* **TASK OBJECTIVE**
Exactly as written, repeat all of the records below.

* **ENTRIES SUPPLIED**
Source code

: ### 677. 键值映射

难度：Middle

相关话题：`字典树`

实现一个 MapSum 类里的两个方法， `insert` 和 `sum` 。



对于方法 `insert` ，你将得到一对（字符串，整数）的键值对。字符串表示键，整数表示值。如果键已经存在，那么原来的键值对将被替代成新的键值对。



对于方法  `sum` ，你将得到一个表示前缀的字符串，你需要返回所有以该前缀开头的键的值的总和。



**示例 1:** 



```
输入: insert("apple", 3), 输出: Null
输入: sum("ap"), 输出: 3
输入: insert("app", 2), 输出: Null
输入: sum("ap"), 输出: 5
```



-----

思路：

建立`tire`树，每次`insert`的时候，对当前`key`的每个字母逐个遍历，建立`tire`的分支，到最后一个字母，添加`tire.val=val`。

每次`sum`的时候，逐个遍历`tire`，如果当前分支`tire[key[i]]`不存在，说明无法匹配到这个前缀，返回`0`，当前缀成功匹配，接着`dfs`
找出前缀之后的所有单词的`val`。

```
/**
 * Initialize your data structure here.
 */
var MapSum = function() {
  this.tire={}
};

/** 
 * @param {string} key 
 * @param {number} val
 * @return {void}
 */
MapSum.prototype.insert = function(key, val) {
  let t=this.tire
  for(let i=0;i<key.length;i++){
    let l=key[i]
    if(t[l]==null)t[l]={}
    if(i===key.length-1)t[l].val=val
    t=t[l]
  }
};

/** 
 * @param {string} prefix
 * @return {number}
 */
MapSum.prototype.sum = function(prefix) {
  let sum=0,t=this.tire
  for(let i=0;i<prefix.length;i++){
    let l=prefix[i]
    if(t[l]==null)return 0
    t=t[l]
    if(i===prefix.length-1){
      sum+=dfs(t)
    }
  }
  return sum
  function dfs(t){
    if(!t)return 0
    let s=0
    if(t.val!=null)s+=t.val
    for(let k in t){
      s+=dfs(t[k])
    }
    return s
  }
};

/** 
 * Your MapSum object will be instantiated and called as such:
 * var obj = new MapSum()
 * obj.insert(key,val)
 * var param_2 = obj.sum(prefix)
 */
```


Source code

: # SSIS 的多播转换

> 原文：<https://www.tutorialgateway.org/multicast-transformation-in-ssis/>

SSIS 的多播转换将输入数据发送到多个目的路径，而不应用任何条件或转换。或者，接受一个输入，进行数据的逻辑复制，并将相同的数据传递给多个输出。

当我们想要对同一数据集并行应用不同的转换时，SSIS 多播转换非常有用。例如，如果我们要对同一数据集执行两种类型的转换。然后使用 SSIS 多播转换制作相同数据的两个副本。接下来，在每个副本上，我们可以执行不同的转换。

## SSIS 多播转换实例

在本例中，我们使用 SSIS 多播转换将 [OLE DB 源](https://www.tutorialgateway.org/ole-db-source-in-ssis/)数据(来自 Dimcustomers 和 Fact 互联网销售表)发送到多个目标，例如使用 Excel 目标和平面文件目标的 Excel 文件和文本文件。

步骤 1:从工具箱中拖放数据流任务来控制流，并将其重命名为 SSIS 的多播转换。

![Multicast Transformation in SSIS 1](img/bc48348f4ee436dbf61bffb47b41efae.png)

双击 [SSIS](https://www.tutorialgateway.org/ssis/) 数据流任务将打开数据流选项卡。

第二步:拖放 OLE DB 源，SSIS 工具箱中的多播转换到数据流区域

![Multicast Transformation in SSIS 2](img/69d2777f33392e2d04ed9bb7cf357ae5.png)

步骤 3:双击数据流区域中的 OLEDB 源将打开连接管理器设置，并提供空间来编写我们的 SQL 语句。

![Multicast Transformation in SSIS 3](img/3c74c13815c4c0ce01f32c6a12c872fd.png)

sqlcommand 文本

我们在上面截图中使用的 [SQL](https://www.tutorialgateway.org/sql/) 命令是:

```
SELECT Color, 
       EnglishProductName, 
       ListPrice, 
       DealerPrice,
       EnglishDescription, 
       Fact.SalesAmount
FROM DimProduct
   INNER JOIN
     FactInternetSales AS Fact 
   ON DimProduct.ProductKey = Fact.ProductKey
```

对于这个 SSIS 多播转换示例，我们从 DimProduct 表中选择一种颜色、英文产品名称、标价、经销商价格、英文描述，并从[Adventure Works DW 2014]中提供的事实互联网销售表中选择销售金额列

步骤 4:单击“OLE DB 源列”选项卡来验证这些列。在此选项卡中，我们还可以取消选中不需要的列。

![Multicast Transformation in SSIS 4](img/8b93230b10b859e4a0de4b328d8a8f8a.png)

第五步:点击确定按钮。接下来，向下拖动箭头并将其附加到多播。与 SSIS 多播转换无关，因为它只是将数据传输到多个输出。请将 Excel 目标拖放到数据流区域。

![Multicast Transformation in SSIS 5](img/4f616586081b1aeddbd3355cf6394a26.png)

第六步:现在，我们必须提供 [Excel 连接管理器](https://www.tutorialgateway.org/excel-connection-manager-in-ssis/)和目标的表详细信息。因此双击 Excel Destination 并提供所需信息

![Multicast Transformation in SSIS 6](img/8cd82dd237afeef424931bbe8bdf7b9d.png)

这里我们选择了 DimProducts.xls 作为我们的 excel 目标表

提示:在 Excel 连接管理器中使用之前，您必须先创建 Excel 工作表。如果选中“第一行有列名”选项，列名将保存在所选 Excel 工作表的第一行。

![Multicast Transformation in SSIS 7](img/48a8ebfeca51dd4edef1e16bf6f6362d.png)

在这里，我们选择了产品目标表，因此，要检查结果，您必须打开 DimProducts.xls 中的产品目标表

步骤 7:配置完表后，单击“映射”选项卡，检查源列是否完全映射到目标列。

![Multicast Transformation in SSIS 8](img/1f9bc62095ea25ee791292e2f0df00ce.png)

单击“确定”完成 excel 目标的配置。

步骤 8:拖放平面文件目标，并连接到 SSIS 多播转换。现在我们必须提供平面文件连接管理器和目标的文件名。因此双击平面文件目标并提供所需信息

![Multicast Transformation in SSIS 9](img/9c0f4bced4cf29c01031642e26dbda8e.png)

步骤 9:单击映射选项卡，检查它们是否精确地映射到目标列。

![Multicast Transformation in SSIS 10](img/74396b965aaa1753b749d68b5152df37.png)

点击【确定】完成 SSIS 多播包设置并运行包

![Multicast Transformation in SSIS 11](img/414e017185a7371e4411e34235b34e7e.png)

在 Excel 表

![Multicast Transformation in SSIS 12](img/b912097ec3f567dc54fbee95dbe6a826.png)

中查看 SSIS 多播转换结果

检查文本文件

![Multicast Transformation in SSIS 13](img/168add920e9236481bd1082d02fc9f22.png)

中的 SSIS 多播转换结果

* **EXPECTED OUTPUT**
Source code

: ### 677. 键值映射

难度：Middle

相关话题：`字典树`

实现一个 MapSum 类里的两个方法， `insert` 和 `sum` 。



对于方法 `insert` ，你将得到一对（字符串，整数）的键值对。字符串表示键，整数表示值。如果键已经存在，那么原来的键值对将被替代成新的键值对。



对于方法  `sum` ，你将得到一个表示前缀的字符串，你需要返回所有以该前缀开头的键的值的总和。



**示例 1:** 



```
输入: insert("apple", 3), 输出: Null
输入: sum("ap"), 输出: 3
输入: insert("app", 2), 输出: Null
输入: sum("ap"), 输出: 5
```



-----

思路：

建立`tire`树，每次`insert`的时候，对当前`key`的每个字母逐个遍历，建立`tire`的分支，到最后一个字母，添加`tire.val=val`。

每次`sum`的时候，逐个遍历`tire`，如果当前分支`tire[key[i]]`不存在，说明无法匹配到这个前缀，返回`0`，当前缀成功匹配，接着`dfs`
找出前缀之后的所有单词的`val`。

```
/**
 * Initialize your data structure here.
 */
var MapSum = function() {
  this.tire={}
};

/** 
 * @param {string} key 
 * @param {number} val
 * @return {void}
 */
MapSum.prototype.insert = function(key, val) {
  let t=this.tire
  for(let i=0;i<key.length;i++){
    let l=key[i]
    if(t[l]==null)t[l]={}
    if(i===key.length-1)t[l].val=val
    t=t[l]
  }
};

/** 
 * @param {string} prefix
 * @return {number}
 */
MapSum.prototype.sum = function(prefix) {
  let sum=0,t=this.tire
  for(let i=0;i<prefix.length;i++){
    let l=prefix[i]
    if(t[l]==null)return 0
    t=t[l]
    if(i===prefix.length-1){
      sum+=dfs(t)
    }
  }
  return sum
  function dfs(t){
    if(!t)return 0
    let s=0
    if(t.val!=null)s+=t.val
    for(let k in t){
      s+=dfs(t[k])
    }
    return s
  }
};

/** 
 * Your MapSum object will be instantiated and called as such:
 * var obj = new MapSum()
 * obj.insert(key,val)
 * var param_2 = obj.sum(prefix)
 */
```


Source code

: # SSIS 的多播转换

> 原文：<https://www.tutorialgateway.org/multicast-transformation-in-ssis/>

SSIS 的多播转换将输入数据发送到多个目的路径，而不应用任何条件或转换。或者，接受一个输入，进行数据的逻辑复制，并将相同的数据传递给多个输出。

当我们想要对同一数据集并行应用不同的转换时，SSIS 多播转换非常有用。例如，如果我们要对同一数据集执行两种类型的转换。然后使用 SSIS 多播转换制作相同数据的两个副本。接下来，在每个副本上，我们可以执行不同的转换。

## SSIS 多播转换实例

在本例中，我们使用 SSIS 多播转换将 [OLE DB 源](https://www.tutorialgateway.org/ole-db-source-in-ssis/)数据(来自 Dimcustomers 和 Fact 互联网销售表)发送到多个目标，例如使用 Excel 目标和平面文件目标的 Excel 文件和文本文件。

步骤 1:从工具箱中拖放数据流任务来控制流，并将其重命名为 SSIS 的多播转换。

![Multicast Transformation in SSIS 1](img/bc48348f4ee436dbf61bffb47b41efae.png)

双击 [SSIS](https://www.tutorialgateway.org/ssis/) 数据流任务将打开数据流选项卡。

第二步:拖放 OLE DB 源，SSIS 工具箱中的多播转换到数据流区域

![Multicast Transformation in SSIS 2](img/69d2777f33392e2d04ed9bb7cf357ae5.png)

步骤 3:双击数据流区域中的 OLEDB 源将打开连接管理器设置，并提供空间来编写我们的 SQL 语句。

![Multicast Transformation in SSIS 3](img/3c74c13815c4c0ce01f32c6a12c872fd.png)

sqlcommand 文本

我们在上面截图中使用的 [SQL](https://www.tutorialgateway.org/sql/) 命令是:

```
SELECT Color, 
       EnglishProductName, 
       ListPrice, 
       DealerPrice,
       EnglishDescription, 
       Fact.SalesAmount
FROM DimProduct
   INNER JOIN
     FactInternetSales AS Fact 
   ON DimProduct.ProductKey = Fact.ProductKey
```

对于这个 SSIS 多播转换示例，我们从 DimProduct 表中选择一种颜色、英文产品名称、标价、经销商价格、英文描述，并从[Adventure Works DW 2014]中提供的事实互联网销售表中选择销售金额列

步骤 4:单击“OLE DB 源列”选项卡来验证这些列。在此选项卡中，我们还可以取消选中不需要的列。

![Multicast Transformation in SSIS 4](img/8b93230b10b859e4a0de4b328d8a8f8a.png)

第五步:点击确定按钮。接下来，向下拖动箭头并将其附加到多播。与 SSIS 多播转换无关，因为它只是将数据传输到多个输出。请将 Excel 目标拖放到数据流区域。

![Multicast Transformation in SSIS 5](img/4f616586081b1aeddbd3355cf6394a26.png)

第六步:现在，我们必须提供 [Excel 连接管理器](https://www.tutorialgateway.org/excel-connection-manager-in-ssis/)和目标的表详细信息。因此双击 Excel Destination 并提供所需信息

![Multicast Transformation in SSIS 6](img/8cd82dd237afeef424931bbe8bdf7b9d.png)

这里我们选择了 DimProducts.xls 作为我们的 excel 目标表

提示:在 Excel 连接管理器中使用之前，您必须先创建 Excel 工作表。如果选中“第一行有列名”选项，列名将保存在所选 Excel 工作表的第一行。

![Multicast Transformation in SSIS 7](img/48a8ebfeca51dd4edef1e16bf6f6362d.png)

在这里，我们选择了产品目标表，因此，要检查结果，您必须打开 DimProducts.xls 中的产品目标表

步骤 7:配置完表后，单击“映射”选项卡，检查源列是否完全映射到目标列。

![Multicast Transformation in SSIS 8](img/1f9bc62095ea25ee791292e2f0df00ce.png)

单击“确定”完成 excel 目标的配置。

步骤 8:拖放平面文件目标，并连接到 SSIS 多播转换。现在我们必须提供平面文件连接管理器和目标的文件名。因此双击平面文件目标并提供所需信息

![Multicast Transformation in SSIS 9](img/9c0f4bced4cf29c01031642e26dbda8e.png)

步骤 9:单击映射选项卡，检查它们是否精确地映射到目标列。

![Multicast Transformation in SSIS 10](img/74396b965aaa1753b749d68b5152df37.png)

点击【确定】完成 SSIS 多播包设置并运行包

![Multicast Transformation in SSIS 11](img/414e017185a7371e4411e34235b34e7e.png)

在 Excel 表

![Multicast Transformation in SSIS 12](img/b912097ec3f567dc54fbee95dbe6a826.png)

中查看 SSIS 多播转换结果

检查文本文件

![Multicast Transformation in SSIS 13](img/168add920e9236481bd1082d02fc9f22.png)

中的 SSIS 多播转换结果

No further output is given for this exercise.